I graduated from college with a degree in marketing during the recession. I couldn't bear the thought of taking job in telemarketing so when my alma mater offered me a chance to work there and give me a scholarship to go to graduate school I jumped at the chance! So began the commute from Marietta to Athens, OH 2-3 days a week for two years. Forty-eight miles of two lanes roads through rural Southern Ohio. I knew how far it was far it was to my destination from every landmark along the way. I knew the two places I could get gas and three radio stations--two of them played rap and one country, and thus my devotion to country music really began. I'd drive with the radio up at night to keep me awake, on beautiful blue skied days with the windows down singing at the top of my lungs on the endless black ribbon through nothingness.
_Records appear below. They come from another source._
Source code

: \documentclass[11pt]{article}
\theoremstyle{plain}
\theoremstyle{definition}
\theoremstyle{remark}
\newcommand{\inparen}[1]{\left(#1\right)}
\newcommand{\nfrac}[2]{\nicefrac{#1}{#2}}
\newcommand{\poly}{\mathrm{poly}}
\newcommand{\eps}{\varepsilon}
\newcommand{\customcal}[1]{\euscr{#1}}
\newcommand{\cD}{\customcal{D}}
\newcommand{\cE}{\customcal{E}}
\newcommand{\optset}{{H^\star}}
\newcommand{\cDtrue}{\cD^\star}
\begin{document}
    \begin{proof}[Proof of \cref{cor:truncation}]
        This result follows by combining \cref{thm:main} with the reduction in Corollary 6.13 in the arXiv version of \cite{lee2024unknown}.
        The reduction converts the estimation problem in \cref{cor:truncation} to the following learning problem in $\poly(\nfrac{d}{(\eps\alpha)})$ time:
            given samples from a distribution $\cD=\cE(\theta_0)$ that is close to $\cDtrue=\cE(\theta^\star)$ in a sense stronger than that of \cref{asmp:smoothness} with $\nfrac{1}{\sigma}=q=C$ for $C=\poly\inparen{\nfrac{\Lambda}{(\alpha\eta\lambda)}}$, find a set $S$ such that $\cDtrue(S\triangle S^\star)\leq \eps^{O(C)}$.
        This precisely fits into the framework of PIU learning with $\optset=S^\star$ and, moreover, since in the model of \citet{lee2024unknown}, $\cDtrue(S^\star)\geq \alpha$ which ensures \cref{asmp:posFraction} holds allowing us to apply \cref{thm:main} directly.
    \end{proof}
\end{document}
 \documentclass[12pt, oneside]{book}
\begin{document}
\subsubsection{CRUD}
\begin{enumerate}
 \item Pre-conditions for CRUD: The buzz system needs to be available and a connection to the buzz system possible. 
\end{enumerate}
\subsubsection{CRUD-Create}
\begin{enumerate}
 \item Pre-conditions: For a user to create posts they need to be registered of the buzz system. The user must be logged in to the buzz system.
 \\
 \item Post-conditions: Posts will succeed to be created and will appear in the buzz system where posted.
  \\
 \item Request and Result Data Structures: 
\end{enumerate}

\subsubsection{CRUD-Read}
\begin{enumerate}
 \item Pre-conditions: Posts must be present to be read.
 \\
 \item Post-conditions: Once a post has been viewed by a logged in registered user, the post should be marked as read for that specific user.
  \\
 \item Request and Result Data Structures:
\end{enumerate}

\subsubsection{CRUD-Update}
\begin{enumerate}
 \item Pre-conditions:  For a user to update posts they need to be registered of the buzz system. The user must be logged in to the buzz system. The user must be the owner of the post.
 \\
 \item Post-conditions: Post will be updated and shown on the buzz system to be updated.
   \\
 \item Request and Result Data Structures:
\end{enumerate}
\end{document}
I've heard all the jokes that go along with the stereotypes of country music, most of them from my husband. I've been to Jamboree in the Hills--the only time I've ever seen someone in a Speedo and cowboy boots. (My sister and BIL actually got engaged there) I saw Garth Brook in the height of his popularity. I tried to learn to line dance to Boot Scoot Boogie and God Bless Texas. While I wasn't much for the hats and boots (on myself), I did like the stories of country music and the fact I could make out the words and sing along. Oh yeah, the guys in tight jeans didn't hurt either. Then I grew up and moved to the 'burbs. I was a closet country fan for awhile but soon discovered I was far from alone, a lot of the other Mommies were listening to country too! What a relief, something else we could share besides stories of the kids.
These days one of my favorites is Watching You by Rodney Atkins its the story of a little boy who curses in the car and when his dad asks where he learned to talk like that--he replies "I've been watching you Dad." Later he asks his son where he learned to pray, again--I've been watching you Dad--a great reminder that they are watching us all the time and learning to be like us. PDQ has become a fan too, much to her father's chagrin, and sings it at the top of her lungs sometimes with the real words, sometimes with those she's made up as she goes along. Of course, the "hell yeah!" part of Redneck Woman, she's got that one down pat. She's also loves I Got a Brand New Girlfriend. I know that someday we will probably hate each others music, but for now its something that she and I can share and it makes me smile everytime she launches into her version of the song on the radio.